● PROVIDED MATERIAL:
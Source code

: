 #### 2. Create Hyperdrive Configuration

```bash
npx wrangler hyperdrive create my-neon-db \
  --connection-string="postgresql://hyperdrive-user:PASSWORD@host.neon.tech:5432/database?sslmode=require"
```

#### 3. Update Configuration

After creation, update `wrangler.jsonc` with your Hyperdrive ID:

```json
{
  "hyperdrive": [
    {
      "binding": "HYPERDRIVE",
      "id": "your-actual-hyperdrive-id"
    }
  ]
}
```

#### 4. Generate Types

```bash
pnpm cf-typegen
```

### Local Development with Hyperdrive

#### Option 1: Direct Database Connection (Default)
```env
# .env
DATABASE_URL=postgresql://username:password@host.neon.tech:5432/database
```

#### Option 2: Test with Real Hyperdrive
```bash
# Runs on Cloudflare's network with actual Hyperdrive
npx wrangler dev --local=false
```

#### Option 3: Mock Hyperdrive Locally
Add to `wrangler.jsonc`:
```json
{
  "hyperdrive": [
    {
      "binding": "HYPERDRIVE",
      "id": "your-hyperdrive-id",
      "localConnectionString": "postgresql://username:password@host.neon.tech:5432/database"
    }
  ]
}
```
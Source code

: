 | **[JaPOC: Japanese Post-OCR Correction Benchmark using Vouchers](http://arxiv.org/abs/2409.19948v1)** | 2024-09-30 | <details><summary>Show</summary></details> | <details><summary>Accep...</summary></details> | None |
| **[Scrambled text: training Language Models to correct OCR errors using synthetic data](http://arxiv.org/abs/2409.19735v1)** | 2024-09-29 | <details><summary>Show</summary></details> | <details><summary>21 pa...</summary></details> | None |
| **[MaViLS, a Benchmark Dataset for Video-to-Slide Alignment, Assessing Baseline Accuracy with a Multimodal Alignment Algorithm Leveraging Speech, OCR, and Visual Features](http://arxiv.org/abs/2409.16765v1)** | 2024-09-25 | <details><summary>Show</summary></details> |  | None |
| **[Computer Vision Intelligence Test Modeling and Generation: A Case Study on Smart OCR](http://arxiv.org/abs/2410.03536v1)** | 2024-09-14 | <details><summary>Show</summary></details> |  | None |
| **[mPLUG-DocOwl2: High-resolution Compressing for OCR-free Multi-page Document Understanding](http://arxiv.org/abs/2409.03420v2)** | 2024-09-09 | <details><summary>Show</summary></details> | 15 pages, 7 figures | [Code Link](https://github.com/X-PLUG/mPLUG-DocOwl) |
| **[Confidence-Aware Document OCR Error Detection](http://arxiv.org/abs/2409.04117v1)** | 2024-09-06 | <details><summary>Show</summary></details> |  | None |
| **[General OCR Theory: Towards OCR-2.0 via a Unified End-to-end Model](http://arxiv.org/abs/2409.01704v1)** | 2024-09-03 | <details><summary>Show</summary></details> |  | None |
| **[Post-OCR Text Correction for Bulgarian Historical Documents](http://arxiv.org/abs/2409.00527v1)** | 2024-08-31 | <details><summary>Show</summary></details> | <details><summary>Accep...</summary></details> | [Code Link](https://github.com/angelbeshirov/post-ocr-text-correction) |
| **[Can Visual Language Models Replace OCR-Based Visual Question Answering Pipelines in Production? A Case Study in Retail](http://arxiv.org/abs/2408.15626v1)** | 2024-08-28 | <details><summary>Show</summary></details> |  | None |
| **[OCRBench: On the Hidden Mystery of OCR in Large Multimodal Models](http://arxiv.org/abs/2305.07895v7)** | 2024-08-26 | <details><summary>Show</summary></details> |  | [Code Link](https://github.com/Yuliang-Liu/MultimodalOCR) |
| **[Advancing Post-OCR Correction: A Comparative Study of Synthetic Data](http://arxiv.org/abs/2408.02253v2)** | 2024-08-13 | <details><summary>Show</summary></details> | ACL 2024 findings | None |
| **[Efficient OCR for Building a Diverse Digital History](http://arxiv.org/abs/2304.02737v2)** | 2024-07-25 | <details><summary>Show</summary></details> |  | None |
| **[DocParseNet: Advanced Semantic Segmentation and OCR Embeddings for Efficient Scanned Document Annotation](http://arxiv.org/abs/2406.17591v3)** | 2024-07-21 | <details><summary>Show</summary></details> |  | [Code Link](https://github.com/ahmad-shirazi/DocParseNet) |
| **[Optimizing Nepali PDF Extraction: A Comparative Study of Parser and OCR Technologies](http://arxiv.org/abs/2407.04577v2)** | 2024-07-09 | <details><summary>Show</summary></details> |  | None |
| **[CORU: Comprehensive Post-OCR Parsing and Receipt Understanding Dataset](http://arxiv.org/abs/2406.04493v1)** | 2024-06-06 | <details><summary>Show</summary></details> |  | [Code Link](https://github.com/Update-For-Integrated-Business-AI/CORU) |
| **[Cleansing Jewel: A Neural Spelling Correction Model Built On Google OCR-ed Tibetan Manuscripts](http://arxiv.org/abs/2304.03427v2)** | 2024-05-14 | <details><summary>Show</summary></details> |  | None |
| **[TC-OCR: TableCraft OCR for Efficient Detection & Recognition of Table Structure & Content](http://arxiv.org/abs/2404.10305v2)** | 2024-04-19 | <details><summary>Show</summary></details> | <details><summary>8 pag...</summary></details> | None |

● WORK INSTRUCTIONS:
In the listing, find all lines with the string "Comparative" and copy them.

● SOLUTION:
| **[Advancing Post-OCR Correction: A Comparative Study of Synthetic Data](http://arxiv.org/abs/2408.02253v2)** | 2024-08-13 | <details><summary>Show</summary></details> | ACL 2024 findings | None |
| **[Optimizing Nepali PDF Extraction: A Comparative Study of Parser and OCR Technologies](http://arxiv.org/abs/2407.04577v2)** | 2024-07-09 | <details><summary>Show</summary></details> |  | None |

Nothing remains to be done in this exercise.